Two hours later, she had a working draft and could call it a night in good conscience. With a weary smile, she reached for her camera and downloaded the images to her laptop, flipping through them until she found the one she wanted. In the background, rescue workers with heavy equipment were digging through the rubble. In the foreground and just to the left, a grandfather and grandson were together holding up a large piece of posterboard in the corner of a barrier made of yellow police tape. The sign simply said, "Thank you!" but the boy was wearing a white shirt with a very peculiar S drawn on the front in red marker.

She opened a new email, attached the picture, and typed, "Thought you might appreciate this. Sweet dreams." As she wrote those last two words, though, she realized that he probably wouldn't sleep well. The moment was etched into her memory - Clark snapping the neck of one of his own people, falling to his knees, roaring in a cry of rage and loss and despair, and then holding her, clinging to her. Lois could only imagine how that moment might haunt Clark. Deleting "sweet dreams," she instead wrote, "You deserve our thanks as much as these other heroes do." And then she clicked "Send."

Standing and stretching, she tossed her spoon in the sink and took an ibuprofen for the muscles that were already sore. As she swallowed it down, her laptop chimed with an email alert and she choked. Coughing and thumping her chest, she hurried over to open it.

It was from Clark. "Do you think I should come help? I could, a lot, but it could also end badly. As in, with handcuffs. Everyone knows I contributed to the carnage, and I don't want to do more harm than good."

She replied, "That's up to you. You might sleep better if you do, though. Your call."

"Good point," he answered. "I'll think about it. And I just realized it's 2 AM where you are. Get some sleep!"

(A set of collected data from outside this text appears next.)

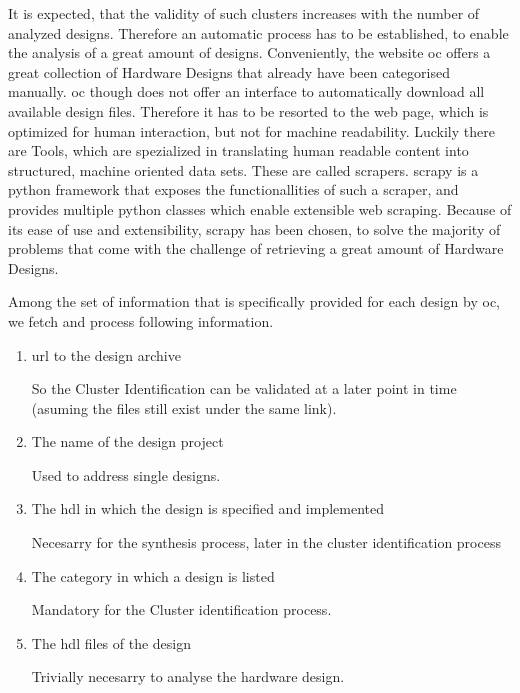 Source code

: It is expected, that the validity of such clusters increases with the number of analyzed designs. Therefore an automatic process has to be established, to enable the analysis of a great amount of designs. Conveniently, the website \gls{oc} offers a great collection of Hardware Designs that already have been categorised manually. \gls{oc} though does not offer an interface to automatically download all available design files. Therefore it has to be resorted to the web page, which is optimized for human interaction, but not for machine readability. Luckily there are Tools, which are spezialized in translating human readable content into structured, machine oriented data sets. These are called \glspl{scraper}. \gls{scrapy} \autocite{scrapy} is a python framework that exposes the functionallities of such a \gls{scraper}, and provides multiple python classes which enable extensible web scraping. Because of its ease of use and extensibility, \gls{scrapy} has been chosen, to solve the majority of problems that come with the challenge of retrieving a great amount of Hardware Designs.

Among the set of information that is specifically provided for each design by \gls{oc}, we fetch and process following information.  

\begin{enumerate}

	\item{\gls{url} to the design archive}
       
       So the Cluster Identification can be validated at a later point in time (asuming the files still exist under the same link).

	\item{The name of the design project}
       
       Used to address single designs. 

	\item{The \gls{hdl} in which the design is specified and implemented}
       
       Necesarry for the synthesis process, later in the cluster identification process

	\item{The category in which a design is listed}
       
       Mandatory for the Cluster identification process. 
        
	\item{The \gls{hdl} files of the design}
       
       Trivially necesarry to analyse the hardware design.
        
\end{enumerate}

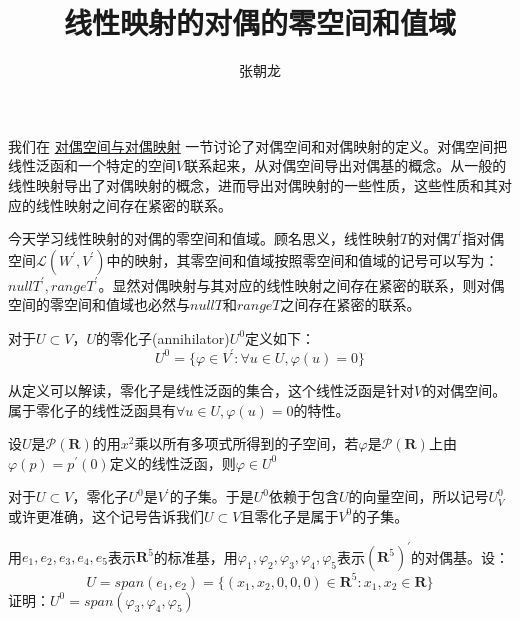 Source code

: \documentclass[10pt,a4paper,UTF8]{article}
\author{张朝龙}
\date{}
\title{线性映射的对偶的零空间和值域}
\begin{document}
\maketitle
我们在 \href{duality.org}{对偶空间与对偶映射} 一节讨论了对偶空间和对偶映射的定义。对偶空间把线性泛函和一个特定的空间\(V\)联系起来，从对偶空间导出对偶基的概念。从一般的线性映射导出了对偶映射的概念，进而导出对偶映射的一些性质，这些性质和其对应的线性映射之间存在紧密的联系。

今天学习线性映射的对偶的零空间和值域。顾名思义，线性映射\(T\)的对偶\(T^{'}\)指对偶空间\(\mathcal{L}(W^{'},V^{'})\)中的映射，其零空间和值域按照零空间和值域的记号可以写为：\(nullT^{'},rangeT^{'}\)。显然对偶映射与其对应的线性映射之间存在紧密的联系，则对偶空间的零空间和值域也必然与\(nullT\)和\(rangeT\)之间存在紧密的联系。

\begin{definition}
对于\(U\subset V\)，\(U\)的零化子(annihilator)\(U^{0}\)定义如下：\[U^{0} = \{\varphi\in V^{'}: \forall u\in U, \varphi(u) = 0\}\]
\end{definition}

从定义可以解读，零化子是线性泛函的集合，这个线性泛函是针对\(V\)的对偶空间。属于零化子的线性泛函具有\(\forall u\in U,\varphi(u) = 0\)的特性。

\begin{instance}
设\(U\)是\(\mathcal{P}(\mathbf{R})\)的用\(x^{2}\)乘以所有多项式所得到的子空间，若\(\varphi\)是\(\mathcal{P}(\mathbf{R})\)上由\(\varphi(p) = p^{'}(0)\)定义的线性泛函，则\(\varphi\in U^{0}\)
\end{instance}

对于\(U\subset V\)，零化子\(U^{0}\)是\(V^{'}\)的子集。于是\(U^{0}\)依赖于包含\(U\)的向量空间，所以记号\(U_{V}^{0}\)或许更准确，这个记号告诉我们\(U\subset V\)且零化子是属于\(V^{0}\)的子集。

\begin{instance}
用\(e_{1},e_{2},e_{3},e_{4},e_{5}\)表示\(\mathbf{R}^{5}\)的标准基，用\(\varphi_{1},\varphi_{2},\varphi_{3},\varphi_{4},\varphi_{5}\)表示\((\mathbf{R}^{5})^{'}\)的对偶基。设：
\begin{equation}
\label{eq:8}
U = span(e_{1},e_{2}) = \{(x_{1},x_{2},0,0,0)\in \mathbf{R}^{5}:x_{1},x_{2}\in \mathbf{R}\}
\end{equation}
证明：\(U^{0}=span(\varphi_{3},\varphi_{4},\varphi_{5})\)
\end{instance}
\end{document}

"Will do," she wrote. "G'night, Woot." Then she printed the email and deleted it.

When she crawled into bed, it was with a lighter heart than she'd expected. She just might have another story to write about Superman tomorrow. It was silly, but she folded up the printed pages into an origami heart and slept with them under her pillow. To assuage her ego, she promised herself to burn them in the morning.